If you're a perfectionist, I sympathize.
It's taken me many years to get over my perfectionist tendencies, and if I don't watch out, they still come back to bite me.
If you suffer from the "it's not good enough" disease, you need to cure yourself.
Here's how.
1. Form an intention for each piece of writing, and write it down.
Some examples: "____ is a series of ten articles to promote __________"; "_________ is a press release promote _________"; "_________ is an ebook for affiliate marketing newbies".
Your intention may be one sentence, or two, maximum.

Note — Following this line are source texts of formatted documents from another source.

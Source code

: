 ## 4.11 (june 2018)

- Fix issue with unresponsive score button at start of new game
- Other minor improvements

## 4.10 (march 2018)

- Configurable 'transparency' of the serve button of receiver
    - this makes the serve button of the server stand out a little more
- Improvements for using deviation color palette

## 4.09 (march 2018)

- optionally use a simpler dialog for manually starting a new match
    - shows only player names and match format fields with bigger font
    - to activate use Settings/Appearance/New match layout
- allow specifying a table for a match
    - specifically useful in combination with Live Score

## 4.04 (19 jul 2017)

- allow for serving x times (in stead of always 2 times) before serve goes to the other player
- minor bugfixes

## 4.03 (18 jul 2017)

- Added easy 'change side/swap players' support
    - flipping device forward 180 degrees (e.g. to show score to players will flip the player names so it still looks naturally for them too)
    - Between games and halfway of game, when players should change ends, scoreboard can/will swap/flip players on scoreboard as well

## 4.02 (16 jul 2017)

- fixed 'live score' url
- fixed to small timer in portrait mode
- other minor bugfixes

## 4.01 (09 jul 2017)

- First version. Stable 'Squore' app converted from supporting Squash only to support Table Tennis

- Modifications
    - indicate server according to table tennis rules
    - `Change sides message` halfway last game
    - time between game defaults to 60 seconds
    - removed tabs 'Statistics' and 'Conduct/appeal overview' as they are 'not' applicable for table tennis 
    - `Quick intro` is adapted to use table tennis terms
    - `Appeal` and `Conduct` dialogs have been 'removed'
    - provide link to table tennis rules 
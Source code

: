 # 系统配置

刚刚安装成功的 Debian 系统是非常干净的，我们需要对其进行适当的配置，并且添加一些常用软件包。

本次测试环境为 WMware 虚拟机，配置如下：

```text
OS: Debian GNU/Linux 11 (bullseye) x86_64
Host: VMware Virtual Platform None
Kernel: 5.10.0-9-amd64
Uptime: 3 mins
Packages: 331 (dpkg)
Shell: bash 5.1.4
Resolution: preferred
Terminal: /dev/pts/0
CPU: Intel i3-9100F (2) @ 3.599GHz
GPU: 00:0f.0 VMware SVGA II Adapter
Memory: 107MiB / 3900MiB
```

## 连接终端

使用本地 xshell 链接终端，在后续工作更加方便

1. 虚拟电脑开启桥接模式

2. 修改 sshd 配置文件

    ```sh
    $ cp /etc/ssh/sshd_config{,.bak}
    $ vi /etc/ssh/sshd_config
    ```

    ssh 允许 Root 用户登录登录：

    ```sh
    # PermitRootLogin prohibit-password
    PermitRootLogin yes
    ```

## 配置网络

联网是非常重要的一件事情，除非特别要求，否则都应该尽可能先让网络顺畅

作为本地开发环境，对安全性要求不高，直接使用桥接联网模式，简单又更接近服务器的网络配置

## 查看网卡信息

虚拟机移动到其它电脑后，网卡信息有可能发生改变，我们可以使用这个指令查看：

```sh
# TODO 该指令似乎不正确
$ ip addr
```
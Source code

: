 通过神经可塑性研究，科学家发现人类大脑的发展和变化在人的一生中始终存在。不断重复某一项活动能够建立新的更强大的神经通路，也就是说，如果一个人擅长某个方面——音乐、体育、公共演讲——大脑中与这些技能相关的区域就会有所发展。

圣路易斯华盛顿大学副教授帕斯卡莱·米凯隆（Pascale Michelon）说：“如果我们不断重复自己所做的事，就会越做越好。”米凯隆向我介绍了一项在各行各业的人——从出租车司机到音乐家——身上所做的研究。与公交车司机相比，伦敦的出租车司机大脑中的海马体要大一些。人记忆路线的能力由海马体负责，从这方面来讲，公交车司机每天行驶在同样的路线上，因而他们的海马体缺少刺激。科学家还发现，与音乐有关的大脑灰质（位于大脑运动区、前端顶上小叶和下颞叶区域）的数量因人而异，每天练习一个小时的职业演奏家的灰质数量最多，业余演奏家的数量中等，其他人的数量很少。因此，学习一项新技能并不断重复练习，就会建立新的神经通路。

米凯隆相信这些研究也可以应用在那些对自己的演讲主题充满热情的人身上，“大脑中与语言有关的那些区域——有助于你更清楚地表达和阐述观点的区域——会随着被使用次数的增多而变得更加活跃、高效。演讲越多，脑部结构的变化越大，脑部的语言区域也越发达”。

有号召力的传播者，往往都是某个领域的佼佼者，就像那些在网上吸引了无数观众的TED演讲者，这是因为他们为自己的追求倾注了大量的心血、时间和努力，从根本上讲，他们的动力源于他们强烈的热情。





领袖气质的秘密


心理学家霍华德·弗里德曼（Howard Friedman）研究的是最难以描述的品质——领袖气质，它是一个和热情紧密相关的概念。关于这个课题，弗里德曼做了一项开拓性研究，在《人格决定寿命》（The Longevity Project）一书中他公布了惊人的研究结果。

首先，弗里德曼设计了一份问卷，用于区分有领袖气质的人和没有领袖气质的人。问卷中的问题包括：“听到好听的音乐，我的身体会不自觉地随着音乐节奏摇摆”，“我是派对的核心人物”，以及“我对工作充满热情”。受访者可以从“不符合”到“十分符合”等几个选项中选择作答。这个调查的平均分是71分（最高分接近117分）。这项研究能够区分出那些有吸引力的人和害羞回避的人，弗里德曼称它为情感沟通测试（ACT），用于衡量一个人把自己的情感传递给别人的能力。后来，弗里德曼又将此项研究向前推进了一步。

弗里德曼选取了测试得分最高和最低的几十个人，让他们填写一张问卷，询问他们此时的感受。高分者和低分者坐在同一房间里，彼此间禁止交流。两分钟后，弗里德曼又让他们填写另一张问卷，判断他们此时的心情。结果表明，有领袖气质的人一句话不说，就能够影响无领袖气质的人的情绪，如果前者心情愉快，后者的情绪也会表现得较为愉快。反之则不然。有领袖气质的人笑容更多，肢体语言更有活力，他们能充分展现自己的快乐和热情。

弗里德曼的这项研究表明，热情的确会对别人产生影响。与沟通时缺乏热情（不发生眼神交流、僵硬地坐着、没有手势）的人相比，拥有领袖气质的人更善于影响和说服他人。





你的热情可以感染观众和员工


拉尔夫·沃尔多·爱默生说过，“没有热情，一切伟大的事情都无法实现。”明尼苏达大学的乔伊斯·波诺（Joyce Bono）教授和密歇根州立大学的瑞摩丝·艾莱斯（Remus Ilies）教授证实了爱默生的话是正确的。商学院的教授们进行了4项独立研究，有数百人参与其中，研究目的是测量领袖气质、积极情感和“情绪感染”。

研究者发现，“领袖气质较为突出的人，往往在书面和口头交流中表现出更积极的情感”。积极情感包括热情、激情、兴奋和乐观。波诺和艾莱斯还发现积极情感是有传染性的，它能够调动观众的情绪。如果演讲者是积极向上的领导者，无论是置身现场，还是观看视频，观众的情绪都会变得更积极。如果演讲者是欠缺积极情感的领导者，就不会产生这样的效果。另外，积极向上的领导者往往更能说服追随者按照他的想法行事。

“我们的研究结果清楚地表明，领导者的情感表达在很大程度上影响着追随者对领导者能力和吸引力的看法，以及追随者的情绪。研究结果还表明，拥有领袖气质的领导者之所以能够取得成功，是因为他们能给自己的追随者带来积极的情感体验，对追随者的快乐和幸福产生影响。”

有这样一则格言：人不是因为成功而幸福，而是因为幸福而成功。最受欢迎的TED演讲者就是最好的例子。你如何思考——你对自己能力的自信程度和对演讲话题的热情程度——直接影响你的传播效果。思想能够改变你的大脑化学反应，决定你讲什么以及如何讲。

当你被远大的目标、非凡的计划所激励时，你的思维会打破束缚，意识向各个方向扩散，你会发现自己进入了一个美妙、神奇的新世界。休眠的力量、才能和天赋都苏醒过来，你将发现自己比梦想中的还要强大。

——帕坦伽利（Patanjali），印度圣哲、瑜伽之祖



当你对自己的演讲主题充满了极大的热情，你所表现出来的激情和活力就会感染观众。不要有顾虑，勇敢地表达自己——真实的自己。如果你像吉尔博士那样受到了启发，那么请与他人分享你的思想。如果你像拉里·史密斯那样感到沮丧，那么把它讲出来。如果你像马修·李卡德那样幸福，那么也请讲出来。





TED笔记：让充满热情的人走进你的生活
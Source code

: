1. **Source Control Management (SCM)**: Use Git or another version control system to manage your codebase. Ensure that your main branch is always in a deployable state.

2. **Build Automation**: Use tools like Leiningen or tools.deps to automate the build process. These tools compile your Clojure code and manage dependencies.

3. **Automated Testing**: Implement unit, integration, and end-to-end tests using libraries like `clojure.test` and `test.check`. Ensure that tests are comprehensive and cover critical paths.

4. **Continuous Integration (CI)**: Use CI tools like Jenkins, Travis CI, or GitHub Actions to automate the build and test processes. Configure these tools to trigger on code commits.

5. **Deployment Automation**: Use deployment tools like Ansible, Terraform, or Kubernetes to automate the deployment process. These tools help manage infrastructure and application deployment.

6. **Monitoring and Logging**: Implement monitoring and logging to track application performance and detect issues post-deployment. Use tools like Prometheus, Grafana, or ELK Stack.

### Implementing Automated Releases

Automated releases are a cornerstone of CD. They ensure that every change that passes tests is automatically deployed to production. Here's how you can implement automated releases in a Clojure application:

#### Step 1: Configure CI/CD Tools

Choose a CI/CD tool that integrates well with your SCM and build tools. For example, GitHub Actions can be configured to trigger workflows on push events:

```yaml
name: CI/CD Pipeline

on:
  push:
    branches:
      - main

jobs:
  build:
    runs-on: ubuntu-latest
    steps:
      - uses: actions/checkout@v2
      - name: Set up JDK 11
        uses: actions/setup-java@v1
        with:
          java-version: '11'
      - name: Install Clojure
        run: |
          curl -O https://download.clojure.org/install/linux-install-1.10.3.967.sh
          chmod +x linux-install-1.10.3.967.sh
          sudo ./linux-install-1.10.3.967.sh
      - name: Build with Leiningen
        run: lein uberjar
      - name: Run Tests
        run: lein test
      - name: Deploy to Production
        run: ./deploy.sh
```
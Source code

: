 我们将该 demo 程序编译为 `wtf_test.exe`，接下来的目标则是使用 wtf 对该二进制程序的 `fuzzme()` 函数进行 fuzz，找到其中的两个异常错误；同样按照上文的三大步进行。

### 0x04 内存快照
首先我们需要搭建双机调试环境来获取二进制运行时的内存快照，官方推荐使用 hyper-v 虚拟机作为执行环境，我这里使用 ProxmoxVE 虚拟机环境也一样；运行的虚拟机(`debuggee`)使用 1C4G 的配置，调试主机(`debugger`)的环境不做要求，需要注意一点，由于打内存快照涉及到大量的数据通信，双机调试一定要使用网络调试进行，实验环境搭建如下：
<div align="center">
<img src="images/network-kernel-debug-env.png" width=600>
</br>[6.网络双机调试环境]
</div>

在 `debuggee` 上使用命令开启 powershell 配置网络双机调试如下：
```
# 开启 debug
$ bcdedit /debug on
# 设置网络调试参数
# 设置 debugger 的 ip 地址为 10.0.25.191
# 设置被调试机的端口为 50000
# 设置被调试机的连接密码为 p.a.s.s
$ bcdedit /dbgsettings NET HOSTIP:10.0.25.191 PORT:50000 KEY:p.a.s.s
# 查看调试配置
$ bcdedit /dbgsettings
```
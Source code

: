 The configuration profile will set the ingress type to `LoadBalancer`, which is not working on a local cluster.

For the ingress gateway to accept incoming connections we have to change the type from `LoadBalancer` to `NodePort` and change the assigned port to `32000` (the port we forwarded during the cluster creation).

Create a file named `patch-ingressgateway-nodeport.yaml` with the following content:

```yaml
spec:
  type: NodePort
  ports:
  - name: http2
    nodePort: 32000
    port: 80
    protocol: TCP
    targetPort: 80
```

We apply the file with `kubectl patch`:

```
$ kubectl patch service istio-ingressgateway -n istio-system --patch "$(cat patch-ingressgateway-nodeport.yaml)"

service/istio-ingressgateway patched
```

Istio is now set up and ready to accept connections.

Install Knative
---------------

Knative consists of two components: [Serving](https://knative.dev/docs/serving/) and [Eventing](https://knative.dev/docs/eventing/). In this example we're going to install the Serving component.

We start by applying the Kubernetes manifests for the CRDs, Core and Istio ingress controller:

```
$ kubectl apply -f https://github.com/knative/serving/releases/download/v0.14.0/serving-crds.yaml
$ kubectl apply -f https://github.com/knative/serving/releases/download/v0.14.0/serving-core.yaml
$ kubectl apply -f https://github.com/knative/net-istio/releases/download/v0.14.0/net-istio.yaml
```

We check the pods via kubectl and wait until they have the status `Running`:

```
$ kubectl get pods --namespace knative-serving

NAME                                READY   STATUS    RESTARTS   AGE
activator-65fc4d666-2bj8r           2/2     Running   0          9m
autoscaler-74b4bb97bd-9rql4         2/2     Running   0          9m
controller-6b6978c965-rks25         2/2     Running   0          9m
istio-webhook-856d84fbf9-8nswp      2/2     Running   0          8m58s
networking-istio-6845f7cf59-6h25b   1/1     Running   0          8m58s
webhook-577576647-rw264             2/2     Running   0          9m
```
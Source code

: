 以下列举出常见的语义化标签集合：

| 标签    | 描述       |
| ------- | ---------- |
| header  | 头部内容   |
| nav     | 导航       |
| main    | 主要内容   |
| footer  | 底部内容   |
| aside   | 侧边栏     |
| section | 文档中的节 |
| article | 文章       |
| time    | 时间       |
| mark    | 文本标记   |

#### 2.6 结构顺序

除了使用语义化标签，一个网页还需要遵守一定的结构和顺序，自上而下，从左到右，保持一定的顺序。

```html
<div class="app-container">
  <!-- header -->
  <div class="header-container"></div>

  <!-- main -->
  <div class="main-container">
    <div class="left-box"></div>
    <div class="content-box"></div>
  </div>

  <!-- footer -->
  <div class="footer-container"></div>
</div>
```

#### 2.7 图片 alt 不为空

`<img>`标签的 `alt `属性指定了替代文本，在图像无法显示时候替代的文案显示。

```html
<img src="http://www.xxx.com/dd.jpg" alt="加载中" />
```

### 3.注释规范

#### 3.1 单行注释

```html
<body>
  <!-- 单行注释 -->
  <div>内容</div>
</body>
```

You write an intention to maintain perspective. This is essential. Around a decade a ago I was working with an editor at a large publishing house on a series of books. We were having lunch to celebrate the publication of one of them, and she commented on the sales. I shrugged and replied: "It's just a book." She laughed and said I was the first writer she'd met who had a sense of perspective about their work.
So perspective is essential, and perfectionism destroys it. Writing down an intention helps you to maintain perspective. Whatever you're writing is JUST a piece of writing, one of many you'll produce in your career.
2. Set deadlines for the outline, the first draft, and the revision.
These are your own deadlines, and they should come before any deadlines in contracts. (That is, if your contracted deadline to complete a project is by September 24, your own deadline for completion is by September 10.)
Keep your own deadlines, always. Having plans and deadlines eliminates perfectionism. If you know you need to write 70 pages by this time next week to meet your deadline, you'll write them.
A deadline forces you to see any writing project as having a beginning, a middle and an end... and it helps to quash perfectionism.
Try these two methods to eliminate perfectionism. They work -- you'll write more, and your writing will be better for it, too.